Instead, he argued, as Paul Kennedy argued (as discussed in Chapter 22), that the Germans’ superior fighting ability was due to their institutionalization of military excellence. These same characteristics, he said, would distinguish the German soldiers in World War II as well. “It was only Hitler who was rigid and inflexible.”
Still on the technical war front, the Germans—surprisingly enough, given their level of technological and industrial development—were slower than the Allies in bringing in scientists to aid the war effort. They did do work on communications with submarines, and they developed some flame-throwing devices, but their tank experiments were too late to have any real impact on events. As the fighting turned against Germany, the enhancement of food production became a scientific priority. Two dark areas where Germany did lead the way were in the realms of chemical and aerial warfare. Under Fritz Haber, himself a future winner of the Nobel Prize, three other future laureates were pressed into service in the design and production of chlorine gas as a weapon—James Franck, Gustav Herz, and Otto Hahn, the future discoverer of nuclear fission. 49
At the beginning of 1918, the Wehrmann in Vienna was abandoned. “The number of visitors grew smaller and smaller as the war stretched on, until finally nobody looked after him at all,” reported one newspaper. Another noted, shortly after the war, that golden nails donated to the Wehrmann by Austria’s allies had been stolen. “The last visitor was, then, a thief.”

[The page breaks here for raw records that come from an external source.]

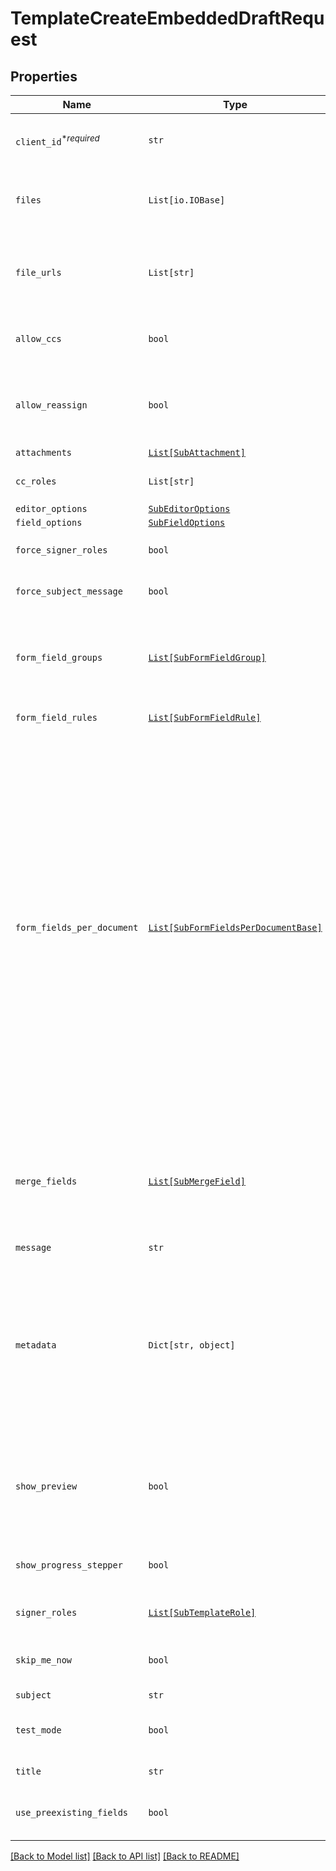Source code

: # TemplateCreateEmbeddedDraftRequest



## Properties
Name | Type | Description | Notes
------------ | ------------- | ------------- | -------------
| `client_id`<sup>*_required_</sup> | ```str``` |  Client id of the app you&#39;re using to create this draft. Used to apply the branding and callback url defined for the app.  |  |
| `files` | ```List[io.IOBase]``` |  Use `files[]` to indicate the uploaded file(s) to send for signature.<br><br>This endpoint requires either **files** or **file_urls[]**, but not both.  |  |
| `file_urls` | ```List[str]``` |  Use `file_urls[]` to have Dropbox Sign download the file(s) to send for signature.<br><br>This endpoint requires either **files** or **file_urls[]**, but not both.  |  |
| `allow_ccs` | ```bool``` |  This allows the requester to specify whether the user is allowed to provide email addresses to CC when creating a template.  |  [default to True] |
| `allow_reassign` | ```bool``` |  Allows signers to reassign their signature requests to other signers if set to `true`. Defaults to `false`.<br><br>**NOTE:** Only available for Premium plan and higher.  |  [default to False] |
| `attachments` | [```List[SubAttachment]```](SubAttachment.md) |  A list describing the attachments  |  |
| `cc_roles` | ```List[str]``` |  The CC roles that must be assigned when using the template to send a signature request  |  |
| `editor_options` | [```SubEditorOptions```](SubEditorOptions.md) |    |  |
| `field_options` | [```SubFieldOptions```](SubFieldOptions.md) |    |  |
| `force_signer_roles` | ```bool``` |  Provide users the ability to review/edit the template signer roles.  |  [default to False] |
| `force_subject_message` | ```bool``` |  Provide users the ability to review/edit the template subject and message.  |  [default to False] |
| `form_field_groups` | [```List[SubFormFieldGroup]```](SubFormFieldGroup.md) |  Group information for fields defined in `form_fields_per_document`. String-indexed JSON array with `group_label` and `requirement` keys. `form_fields_per_document` must contain fields referencing a group defined in `form_field_groups`.  |  |
| `form_field_rules` | [```List[SubFormFieldRule]```](SubFormFieldRule.md) |  Conditional Logic rules for fields defined in `form_fields_per_document`.  |  |
| `form_fields_per_document` | [```List[SubFormFieldsPerDocumentBase]```](SubFormFieldsPerDocumentBase.md) |  The fields that should appear on the document, expressed as an array of objects. (For more details you can read about it here: [Using Form Fields per Document](/docs/openapi/form-fields-per-document).)<br><br>**NOTE:** Fields like **text**, **dropdown**, **checkbox**, **radio**, and **hyperlink** have additional required and optional parameters. Check out the list of [additional parameters](/api/reference/constants/#form-fields-per-document) for these field types.<br><br>* Text Field use `SubFormFieldsPerDocumentText`<br>* Dropdown Field use `SubFormFieldsPerDocumentDropdown`<br>* Hyperlink Field use `SubFormFieldsPerDocumentHyperlink`<br>* Checkbox Field use `SubFormFieldsPerDocumentCheckbox`<br>* Radio Field use `SubFormFieldsPerDocumentRadio`<br>* Signature Field use `SubFormFieldsPerDocumentSignature`<br>* Date Signed Field use `SubFormFieldsPerDocumentDateSigned`<br>* Initials Field use `SubFormFieldsPerDocumentInitials`<br>* Text Merge Field use `SubFormFieldsPerDocumentTextMerge`<br>* Checkbox Merge Field use `SubFormFieldsPerDocumentCheckboxMerge`  |  |
| `merge_fields` | [```List[SubMergeField]```](SubMergeField.md) |  Add merge fields to the template. Merge fields are placed by the user creating the template and used to pre-fill data by passing values into signature requests with the `custom_fields` parameter. If the signature request using that template *does not* pass a value into a merge field, then an empty field remains in the document.  |  |
| `message` | ```str``` |  The default template email message.  |  |
| `metadata` | ```Dict[str, object]``` |  Key-value data that should be attached to the signature request. This metadata is included in all API responses and events involving the signature request. For example, use the metadata field to store a signer&#39;s order number for look up when receiving events for the signature request.<br><br>Each request can include up to 10 metadata keys (or 50 nested metadata keys), with key names up to 40 characters long and values up to 1000 characters long.  |  |
| `show_preview` | ```bool``` |  This allows the requester to enable the editor/preview experience.<br><br>- `show_preview&#x3D;true`: Allows requesters to enable the editor/preview experience. - `show_preview&#x3D;false`: Allows requesters to disable the editor/preview experience.  |  [default to False] |
| `show_progress_stepper` | ```bool``` |  When only one step remains in the signature request process and this parameter is set to `false` then the progress stepper will be hidden.  |  [default to True] |
| `signer_roles` | [```List[SubTemplateRole]```](SubTemplateRole.md) |  An array of the designated signer roles that must be specified when sending a SignatureRequest using this Template.  |  |
| `skip_me_now` | ```bool``` |  Disables the &quot;Me (Now)&quot; option for the person preparing the document. Does not work with type `send_document`. Defaults to `false`.  |  [default to False] |
| `subject` | ```str``` |  The template title (alias).  |  |
| `test_mode` | ```bool``` |  Whether this is a test, the signature request created from this draft will not be legally binding if set to `true`. Defaults to `false`.  |  [default to False] |
| `title` | ```str``` |  The title you want to assign to the SignatureRequest.  |  |
| `use_preexisting_fields` | ```bool``` |  Enable the detection of predefined PDF fields by setting the `use_preexisting_fields` to `true` (defaults to disabled, or `false`).  |  [default to False] |

[[Back to Model list]](../README.md#documentation-for-models) [[Back to API list]](../README.md#documentation-for-api-endpoints) [[Back to README]](../README.md)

Prayers for a Fatherless Child: The Culture of the Defeated
A t no other time in the twentieth century has verse formed the dominant literary form, as it did in World War I (at least in the English language), and there are those, such as Bernard Bergonzi, whose words these are, who argue that English poetry “never got over the Great War.” 1 It was no different in Germany where, according to one estimate, some 2 million war poems were written in the German language during the course of the war, and where in August 1914, 50,000 poems were written every day . Five hundred were submitted to newspapers every day and one hundred printed. 2 As with British war poetry, says Patrick Bridgwater, most of the German poems broke with tradition in that, until then, most war poetry had glorified war, in particular the heroic and chivalrous aspects of hand-to-hand combat. The advent of mechanized war changed all that.
German poets differed from their British equivalents in several ways. 3 Both Georg Heym and Georg Trakl wrote poems about war, or predicting war, well before hostilities broke out, as a test of heroic qualities. Once the fighting started, both Rainer Maria Rilke and Stefan George wrote verse (“hymns” in Rilke’s case) about the war without actually seeing any action. George showed a marked indifference to the fighting, an indifference to others’ suffering, revealing his conviction that modern war is “bestial rather than heroic,” and most deaths had no dignity:
Zu jubeln ziemt nicht: kein triumph wird sein
Nur viele untergänge ohne würde…
Heilig sind nur die säfte
Noch makelfrei verspritzt—ein ganzer strom.
(There is no call for rejoicing: there will be no triumph, only many deaths without dignity…Holy alone the blood which is spilled innocently, a great river.)
Change came in the second winter of the war, with a more direct reaction to the horrors the poets were seeing around them, though it was slower in coming to the Germans than to the British. 4 Within this general picture, and against a background where, in an ideal world, perhaps, a dozen poets would be worth considering, three stood out—Georg Trakl, August Stramm, and Anton Schnack.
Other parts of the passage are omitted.